Em Espírito e Verdade
por
H. Rohden
Ed.
‘Apoio da Boa leitura’ - Caxias (RGS) -
1941
Pai! Eis aqui teu filho, que pela graça santificante geraste para a vida eterna.
Pai! Eis teu filho, pronto a cumprir
as tuas ordens.
Pai! Queres-me em tua casa – ou permitirás que
eu habite eternamente no cárcere guardado por teu inimigo?
Pai nosso, pai de todos os homens, e
não apenas pai meu – se é que formamos uma grande família de irmãos, não é que
devemos dar as mãos uns aos outros irmãmente?...

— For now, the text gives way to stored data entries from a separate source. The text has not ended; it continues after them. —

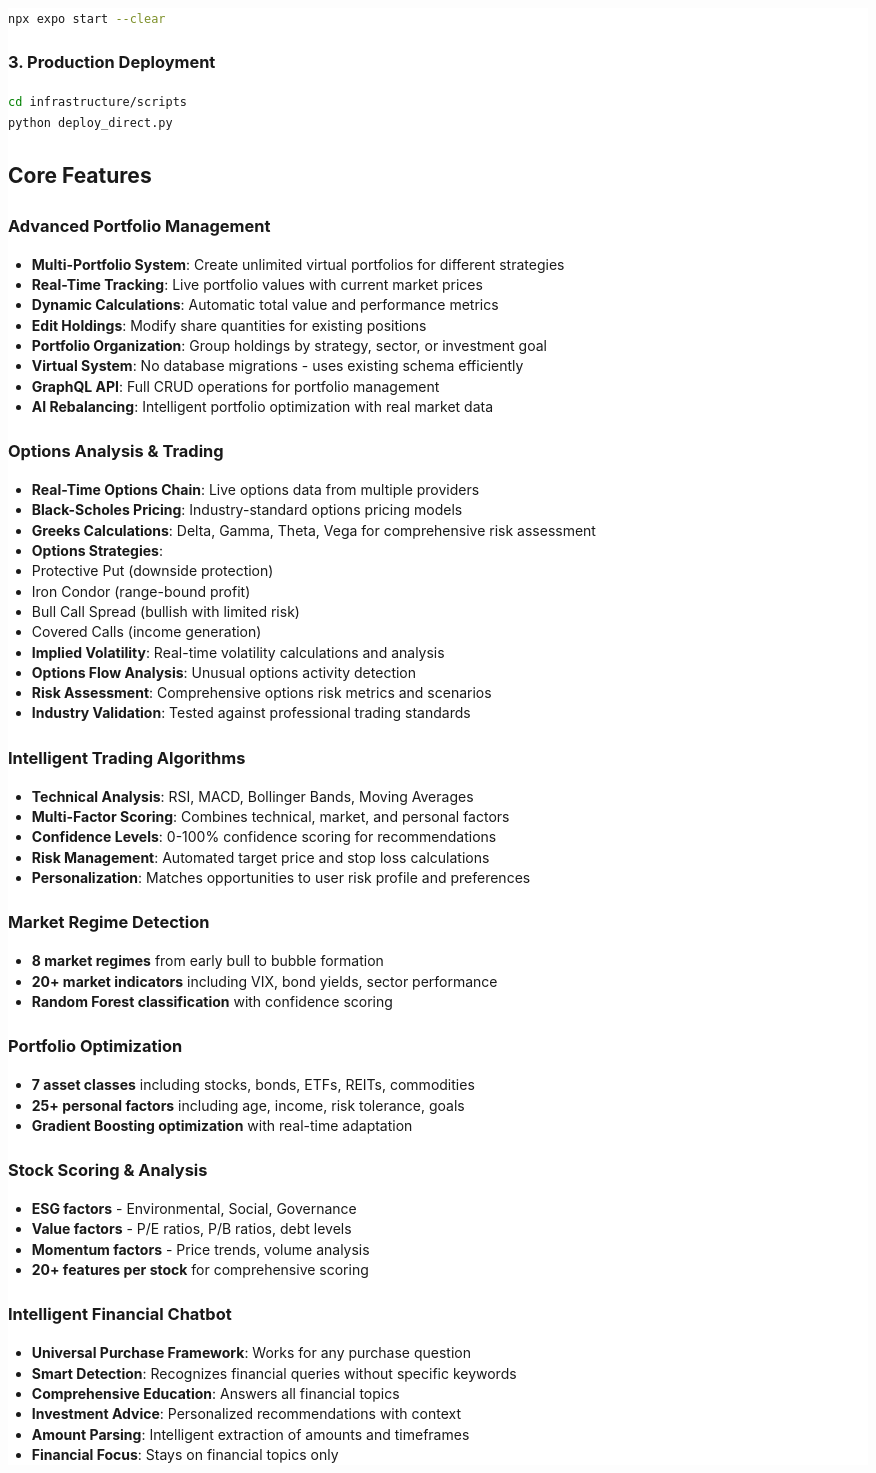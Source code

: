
 ```bash
npx expo start --clear
```
### 3. Production Deployment
```bash
cd infrastructure/scripts
python deploy_direct.py
```
## Core Features
### Advanced Portfolio Management
- **Multi-Portfolio System**: Create unlimited virtual portfolios for different strategies
- **Real-Time Tracking**: Live portfolio values with current market prices
- **Dynamic Calculations**: Automatic total value and performance metrics
- **Edit Holdings**: Modify share quantities for existing positions
- **Portfolio Organization**: Group holdings by strategy, sector, or investment goal
- **Virtual System**: No database migrations - uses existing schema efficiently
- **GraphQL API**: Full CRUD operations for portfolio management
- **AI Rebalancing**: Intelligent portfolio optimization with real market data
### Options Analysis & Trading
- **Real-Time Options Chain**: Live options data from multiple providers
- **Black-Scholes Pricing**: Industry-standard options pricing models
- **Greeks Calculations**: Delta, Gamma, Theta, Vega for comprehensive risk assessment
- **Options Strategies**: 
- Protective Put (downside protection)
- Iron Condor (range-bound profit)
- Bull Call Spread (bullish with limited risk)
- Covered Calls (income generation)
- **Implied Volatility**: Real-time volatility calculations and analysis
- **Options Flow Analysis**: Unusual options activity detection
- **Risk Assessment**: Comprehensive options risk metrics and scenarios
- **Industry Validation**: Tested against professional trading standards
### Intelligent Trading Algorithms
- **Technical Analysis**: RSI, MACD, Bollinger Bands, Moving Averages
- **Multi-Factor Scoring**: Combines technical, market, and personal factors
- **Confidence Levels**: 0-100% confidence scoring for recommendations
- **Risk Management**: Automated target price and stop loss calculations
- **Personalization**: Matches opportunities to user risk profile and preferences
### Market Regime Detection
- **8 market regimes** from early bull to bubble formation
- **20+ market indicators** including VIX, bond yields, sector performance
- **Random Forest classification** with confidence scoring
### Portfolio Optimization
- **7 asset classes** including stocks, bonds, ETFs, REITs, commodities
- **25+ personal factors** including age, income, risk tolerance, goals
- **Gradient Boosting optimization** with real-time adaptation
### Stock Scoring & Analysis
- **ESG factors** - Environmental, Social, Governance
- **Value factors** - P/E ratios, P/B ratios, debt levels
- **Momentum factors** - Price trends, volume analysis
- **20+ features per stock** for comprehensive scoring
### Intelligent Financial Chatbot
- **Universal Purchase Framework**: Works for any purchase question
- **Smart Detection**: Recognizes financial queries without specific keywords
- **Comprehensive Education**: Answers all financial topics
- **Investment Advice**: Personalized recommendations with context
- **Amount Parsing**: Intelligent extraction of amounts and timeframes
- **Financial Focus**: Stays on financial topics only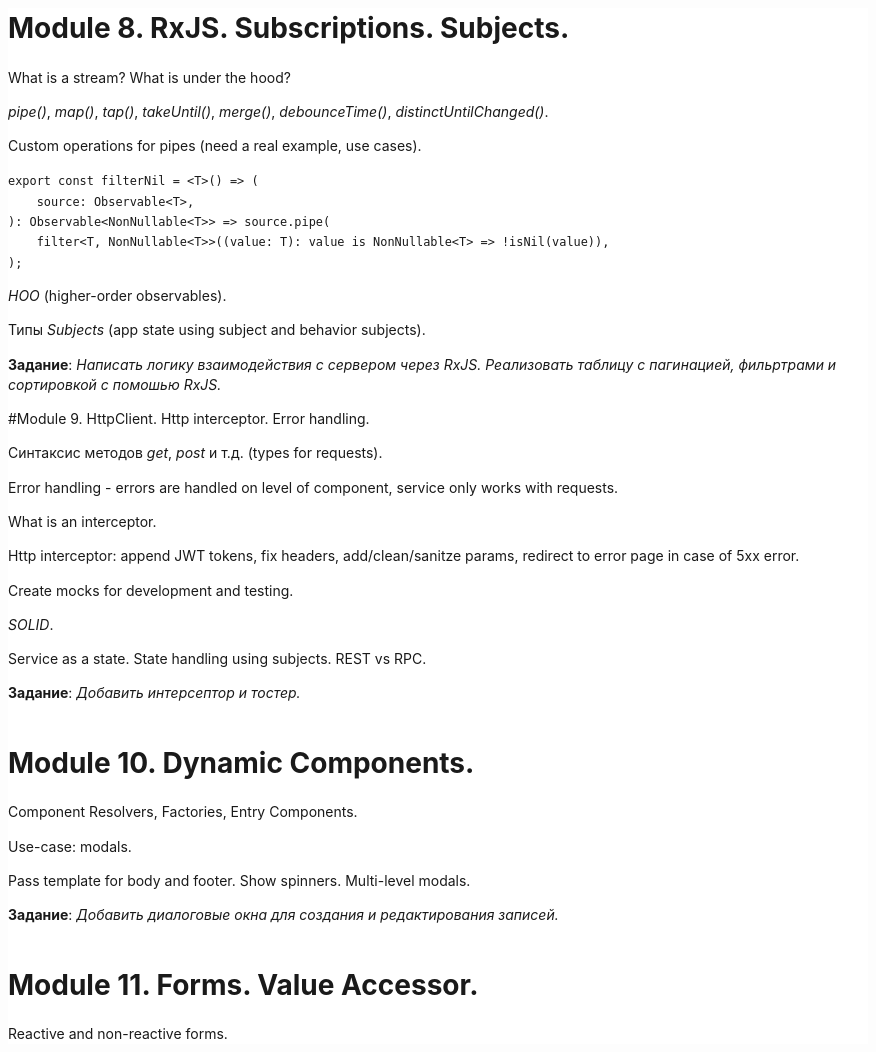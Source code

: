 # Module 8. RxJS. Subscriptions. Subjects.

What is a stream? What is under the hood?

_pipe()_, _map()_, _tap()_, _takeUntil()_, _merge()_, _debounceTime()_, _distinctUntilChanged()_.

Custom operations for pipes (need a real example, use cases).

```
export const filterNil = <T>() => (
    source: Observable<T>,
): Observable<NonNullable<T>> => source.pipe(
    filter<T, NonNullable<T>>((value: T): value is NonNullable<T> => !isNil(value)),
);
```

_HOO_ (higher-order observables).

Типы _Subjects_ (app state using subject and behavior subjects).

**Задание**: _Написать логику взаимодействия с сервером через RxJS. Реализовать таблицу с пагинацией, фильртрами и сортировкой с помошью RxJS._

#Module 9. HttpClient. Http interceptor. Error handling.

Синтаксис методов _get_, _post_ и т.д. (types for requests).

Error handling - errors are handled on level of component, service only works with requests.

What is an interceptor.

Http interceptor: append JWT tokens, fix headers, add/clean/sanitze params, redirect to error page in case of 5xx error.

Create mocks for development and testing.

_SOLID_.

Service as a state. State handling using subjects.
REST vs RPC.

**Задание**: _Добавить интерсептор и тостер._

# Module 10. Dynamic Components.

Component Resolvers, Factories, Entry Components.

Use-case: modals.

Pass template for body and footer. Show spinners. Multi-level modals.

**Задание**: _Добавить диалоговые окна для создания и редактирования записей._

# Module 11. Forms. Value Accessor.

Reactive and non-reactive forms.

A que vem, pois, que veem esses
ódios de indivíduos e de classes que reduzem a um inferno de Satã a tua família
humana?...
A que vem essas armas mortíferas que
ouço troar em terra, mar e ar?...
A que vem essa execração de raças, e
essa guerra de credos, quando uma só é a humana natureza, um só o sangue
redentor de Cristo, um só o supremo destino que a todos aguarda?...
Pai nosso, que estás no céu – bem
sei que estás em toda parte, presente dentro e fora de mim; mas espero ver-te
um dia, não já pelo espelho e enigma da fé, mas, sim, face a face, assim como
és – e será isto o meu céu...
O céu és tu, meu Pai, onde quer que
estejas, onde quer que eu esteja; o céu é a intuição da tua natureza, é a posse
do teu Ser, é a submersão da alma nas infinitas profundesas da tua divindade e
beatitude...
O “eterno descanso” em teu seio, meu
Pai, é a definitiva quietação da agulha magnética de minha alma, que deixou de
oscilar irrequieta, porque encontrou o seu norte e sintonizou todas as suas
ondas com a onda da tua divina essência...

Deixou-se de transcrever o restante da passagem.